Adesso si apre una fase nuova. Quali sono i tempi?
«Primo giorno utile il 26-27. Si slitterà a dopo Pasqua».
Si parla di giunta. Che metodo seguirà per la scelta?
«Ci incontreremo con gli alleati e parleremo in modo chiaro e semplice, come ho sempre fatto nella mia precedente esperienza. Si terrà conto dei numeri ovviamente, ma senza usare il bilancino».
Uno dei nodi sarò la rappresentanza di genere.
«È la legge nostra a prevedere una rappresentanza femminile del 40 per cento».
C'è un nome solo al quale non intende rinunciare?
«Sì, ma l'ho detto in un orecchio al diretto interessato».
La dignità politica va riconosciuta ai vari partiti della coalizione: potrebbe nominare esterni o non eletti?
«Ci sarà questa dignità e non mi precludo niente. I criteri saranno qualità e territorio».
Ultimo nodo la sanità. Forza Italia dice che è sempre spettata al secondo partito.
«Io non ho detto la mia idea. Prima bisognerebbe ascoltare anche me forse. Non voglio fare il fenomeno appunto, ma non ho ancora parlato».
Lei è un esponente di questa Lega ma non ha mai sconfessato la Lega delle origini, la sua amicizia con Maroni e Bossi...
«Bossi che vedrò stasera (ieri, ndr) per una bicchierata a Varese per festeggiare gli eletti. Sono amico di Maroni, di Bossi, dell'ex ministro Castelli, di tanti leghisti storici. Di tutti».
Il successo della Lega, cosa è scattato nell'elettorato?
«I temi sono quelli che alla gente stanno a cuore. Ha individuato i temi giusti, con la concretezza che la Lega ha dimostrato sul territorio oltre che al governo. Sono i temi che mi sottopongono le persone che incontro: sicurezza ma anche lavoro, trasporti, casa».

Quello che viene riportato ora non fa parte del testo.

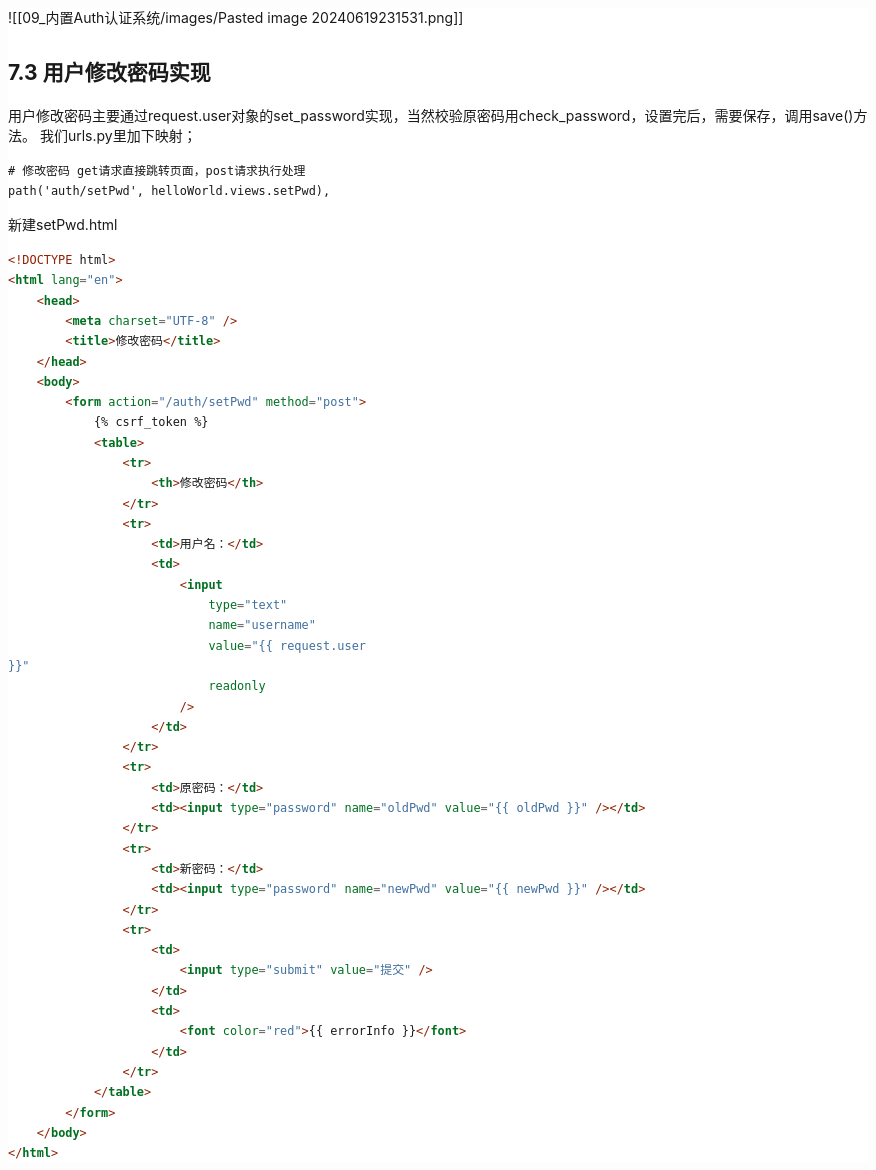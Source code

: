 ![[09_内置Auth认证系统/images/Pasted image 20240619231531.png]]

## 7.3 用户修改密码实现 

用户修改密码主要通过request.user对象的set_password实现，当然校验原密码用check_password，设置完后，需要保存，调用save()方法。
我们urls.py里加下映射；
```
# 修改密码 get请求直接跳转页面，post请求执行处理
path('auth/setPwd', helloWorld.views.setPwd),
```

新建setPwd.html
```html
<!DOCTYPE html>
<html lang="en">
    <head>
        <meta charset="UTF-8" />
        <title>修改密码</title>
    </head>
    <body>
        <form action="/auth/setPwd" method="post">
            {% csrf_token %}
            <table>
                <tr>
                    <th>修改密码</th>
                </tr>
                <tr>
                    <td>用户名：</td>
                    <td>
                        <input
                            type="text"
                            name="username"
                            value="{{ request.user
}}"
                            readonly
                        />
                    </td>
                </tr>
                <tr>
                    <td>原密码：</td>
                    <td><input type="password" name="oldPwd" value="{{ oldPwd }}" /></td>
                </tr>
                <tr>
                    <td>新密码：</td>
                    <td><input type="password" name="newPwd" value="{{ newPwd }}" /></td>
                </tr>
                <tr>
                    <td>
                        <input type="submit" value="提交" />
                    </td>
                    <td>
                        <font color="red">{{ errorInfo }}</font>
                    </td>
                </tr>
            </table>
        </form>
    </body>
</html>

```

Lei sente rabbia, protesta?
«No, demoralizzazione e voglia di reagire. I lombardi non si piangono addosso, ma vogliono qualcuno che sia concreto e affronti i problemi non promettendo cose irrealizzabili. Sono un popolo concreto, fattivo, capace di reagire. La Lega ha dimostrato di esserlo coi suoi amministratori.
Anche nei paesini, per esempio. Ora tocca a noi non deludere. Credo che ci sia un'opportunità incredibile. Le prospettive sono molto positive, devono essere sfruttate. La Lombardia può diventare ancora più grande e importante».